Anatomic Considerations

Minimally invasive hysterectomy includes total laparoscopic hysterectomy

(TLH), laparoscopic supracervical hysterectomy (LSH), robotic-assisted

hysterectomy (RAH), and laparoscopic-assisted vaginal hysterectomy (LAVH).

The basic technique for the laparoscopic portion of all of the subgroups is

similar and will be described below as either the TLH or LSH.

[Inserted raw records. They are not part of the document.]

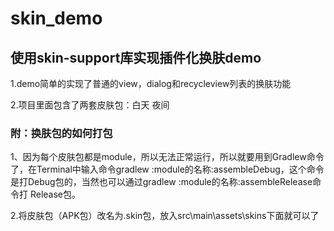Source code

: # skin_demo
使用skin-support库实现插件化换肤demo
------
1.demo简单的实现了普通的view，dialog和recycleview列表的换肤功能

2.项目里面包含了两套皮肤包：白天  夜间

### 附：换肤包的如何打包

1、因为每个皮肤包都是module，所以无法正常运行，所以就要用到Gradlew命令了，在Terminal中输入命令gradlew :module的名称:assembleDebug，这个命令是打Debug包的，当然也可以通过gradlew :module的名称:assembleRelease命令打 Release包。 

2.将皮肤包（APK包）改名为.skin包，放入src\main\assets\skins下面就可以了
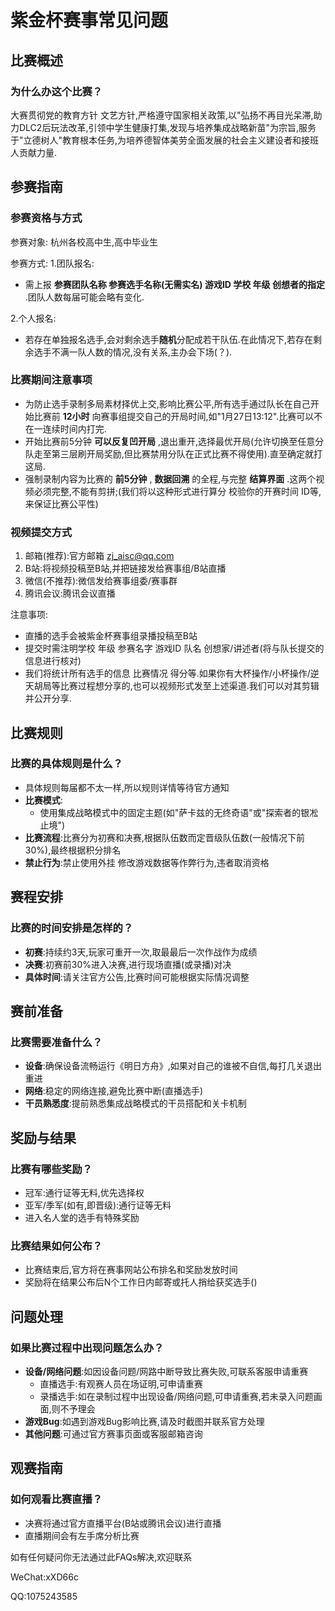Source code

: # 紫金杯赛事常见问题

## 比赛概述

### 为什么办这个比赛？

大赛贯彻党的教育方针  文艺方针,严格遵守国家相关政策,以"弘扬不再目光呆滞,助力DLC2后玩法改革,引领中学生健康打集,发现与培养集成战略新苗"为宗旨,服务于"立德树人"教育根本任务,为培养德智体美劳全面发展的社会主义建设者和接班人贡献力量.

## 参赛指南

### 参赛资格与方式

参赛对象:
杭州各校高中生,高中毕业生

参赛方式:
1.团队报名:
- 需上报 **参赛团队名称 参赛选手名称(无需实名) 游戏ID 学校 年级 创想者的指定** .团队人数每届可能会略有变化.

2.个人报名:
- 若存在单独报名选手,会对剩余选手**随机**分配成若干队伍.在此情况下,若存在剩余选手不满一队人数的情况,没有关系,主办会下场(？).

### 比赛期间注意事项

- 为防止选手录制多局素材择优上交,影响比赛公平,所有选手通过队长在自己开始比赛前 **12小时** 向赛事组提交自己的开局时间,如"1月27日13:12".比赛可以不在一连续时间内打完.
- 开始比赛前5分钟 **可以反复凹开局** ,退出重开,选择最优开局(允许切换至任意分队走至第三层刷开局奖励,但比赛禁用分队在正式比赛不得使用).直至确定就打这局.
- 强制录制内容为比赛的 **前5分钟** , **数据回溯** 的全程,与完整 **结算界面** .这两个视频必须完整,不能有剪拼;(我们将以这种形式进行算分  校验你的开赛时间  ID等,来保证比赛公平性)

### 视频提交方式

1. 邮箱(推荐):官方邮箱 [zj_aisc@qq.com](mailto:zj_aisc@qq.com) 
2. B站:将视频投稿至B站,并把链接发给赛事组/B站直播
3. 微信(不推荐):微信发给赛事组委/赛事群
4. 腾讯会议:腾讯会议直播

注意事项:
- 直播的选手会被紫金杯赛事组录播投稿至B站
- 提交时需注明学校  年级  参赛名字  游戏ID  队名  创想家/讲述者(将与队长提交的信息进行核对)
- 我们将统计所有选手的信息  比赛情况  得分等.如果你有大杯操作/小杯操作/逆天胡局等比赛过程想分享的,也可以视频形式发至上述渠道.我们可以对其剪辑并公开分享.

## 比赛规则

### 比赛的具体规则是什么？

- 具体规则每届都不太一样,所以规则详情等待官方通知
- **比赛模式**:
    - 使用集成战略模式中的固定主题(如"萨卡兹的无终奇语"或"探索者的银凇止境")
- **比赛流程**:比赛分为初赛和决赛,根据队伍数而定晋级队伍数(一般情况下前30%),最终根据积分排名
- **禁止行为**:禁止使用外挂  修改游戏数据等作弊行为,违者取消资格

## 赛程安排

### 比赛的时间安排是怎样的？

- **初赛**:持续约3天,玩家可重开一次,取最最后一次作战作为成绩
- **决赛**:初赛前30%进入决赛,进行现场直播(或录播)对决
- **具体时间**:请关注官方公告,比赛时间可能根据实际情况调整

## 赛前准备

### 比赛需要准备什么？

- **设备**:确保设备流畅运行《明日方舟》,如果对自己的谁被不自信,每打几关退出重进
- **网络**:稳定的网络连接,避免比赛中断(直播选手)
- **干员熟悉度**:提前熟悉集成战略模式的干员搭配和关卡机制

## 奖励与结果

### 比赛有哪些奖励？

- 冠军:通行证等无料,优先选择权
- 亚军/季军(如有,即晋级):通行证等无料
- 进入名人堂的选手有特殊奖励

### 比赛结果如何公布？

- 比赛结束后,官方将在赛事网站公布排名和奖励发放时间
- 奖励将在结果公布后N个工作日内邮寄或托人捎给获奖选手()

## 问题处理

### 如果比赛过程中出现问题怎么办？

- **设备/网络问题**:如因设备问题/网路中断导致比赛失败,可联系客服申请重赛
    - 直播选手:有观赛人员在场证明,可申请重赛
    - 录播选手:如在录制过程中出现设备/网络问题,可申请重赛,若未录入问题画面,则不予理会
- **游戏Bug**:如遇到游戏Bug影响比赛,请及时截图并联系官方处理
- **其他问题**:可通过官方赛事页面或客服邮箱咨询

## 观赛指南

### 如何观看比赛直播？

- 决赛将通过官方直播平台(B站或腾讯会议)进行直播
- 直播期间会有左手席分析比赛

如有任何疑问你无法通过此FAQs解决,欢迎联系

WeChat:xXD66c

QQ:1075243585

There are few contraindications for the TLH approach because this

technique can be used in both benign and malignant conditions. Additionally,

most large uteri can be efficiently addressed using conventional laparoscopic

techniques by an experienced surgical team. Kovac8 outlined three basic

technical issues to determine the route of hysterectomy for benign disease as

they are the difficulties that make most gynecologists apprehensive:

1. Adequacy of the vaginal passageway (e.g., virginity, orthopedic restrictions

to the lithotomy position, and a narrow vagina of <2 fingerbreadths,

especially at the apex of the vagina)

2. The size of the uterus (e.g., leiomyomata)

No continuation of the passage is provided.